This week marks the beginning of my life as a seminary professor at Virginia Theological Seminary. In the course that began this Monday, one question we will ask is: When can theology be private and when must it be public? It never occurred to me as I designed this course that I would feel compelled to make a public theological statement during my first week of teaching.
Outside my office at VTS hangs a plaque dedicating the space to the memory of Alexander Watson Weddell: “soldier of the Confederacy, student of this seminary, and presbyter of the Diocese of Virginia”. When I first saw this, I was stunned. I reread it several times. I considered what I might hang up to cover the plaque. Then I stopped, took a deep breath, and got curious. Who was this man? What was his story? Could my discomfort be leading me toward something important?
I reached out the VTS archivist who was able to tell me about this “soldier, scholar, priest”. Alexander was born in 1841 and was wounded in 1862, when he was 21 years old. After the war, he was a lawyer and newspaper editor in Petersburg, VA. In 1868, he enrolled at VTS and was ordained in 1870. The work he and two other ex-Confederate Episcopal Priests did with African American families led to the establishment of St. Stephen’s Normal and Industrial School, which later became Bishop Payne Divinity School, which eventually became part of VTS.
For the last several months, I have been grappling with what means to me to be on faculty at VTS. What will it mean to regularly work in buildings built by enslaved people? What are the ethical responsibilities of leaders whose institutions’ current stability has its roots in what was a fundamentally unjust and unethical financial and social system? How does our communal racist and classist history continue, generation after generation, to shape our perceptions of reality?
I do not think the current day leaders and members of institutions and communities can be held responsible for what happened in the past.
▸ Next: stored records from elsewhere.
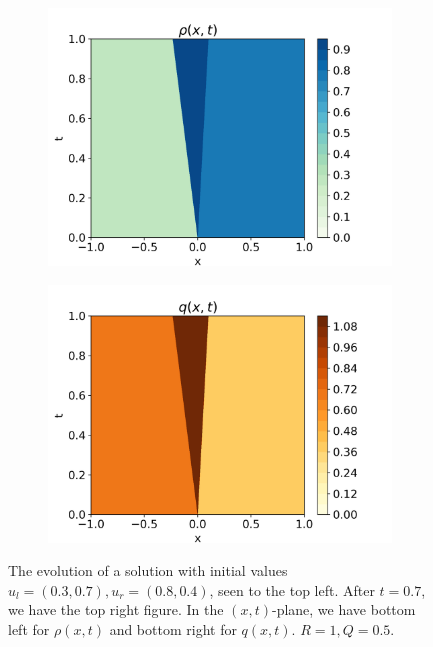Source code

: \documentclass[10pt]{article}
\numberwithin{equation}{section}
\begin{document}
\begin{figure}
\begin{subfigure}[b]{0.35\textwidth}
         \includegraphics[width=\textwidth]{Figures/Model/SysShockRho.png}
     \end{subfigure}
     \begin{subfigure}[b]{0.35\textwidth}
         \centering
         \includegraphics[width=\textwidth]{Figures/Model/SysShockQ.png}
     \end{subfigure}
        \caption{The evolution of a solution with initial values $u_l = (0.3, 0.7), u_r = (0.8, 0.4)$, seen to the top left. After $t = 0.7$, we have the top right figure. In the $(x,t)$-plane, we have bottom left for $\rho(x,t)$ and bottom right for $q(x,t)$. $R = 1, Q = 0.5$.}
        \label{fig:ExampleSysShock}
\end{figure}
\end{document}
At the same time, we can’t deny or cover up these realities. The ministers and leaders of these communities must acknowledge the privileges we enjoy are a legacy of those unjust systems, and we are morally obligated to leverage the resources at our disposal to address the current day manifestations of systemic discrimination.
Today I added two additional signs outside my office door (“Black Lives Matter” and “Diverse, Inclusive, Accepting, Welcoming Safe Space for Everyone”). I did not cover up the plaque; even through I know it will continue to make me uncomfortable. It is an artifact of our history as a seminary and church. It is part of our story, but it is not the end of our story. The combination of these three signs reminds me:
- Covering up or denying what makes us uncomfortable is detrimental to our souls.
- Being curious about the context and complexity of a situation fosters empathy.
- Using my personal resources to make the world a more just and compassionate place is not optional.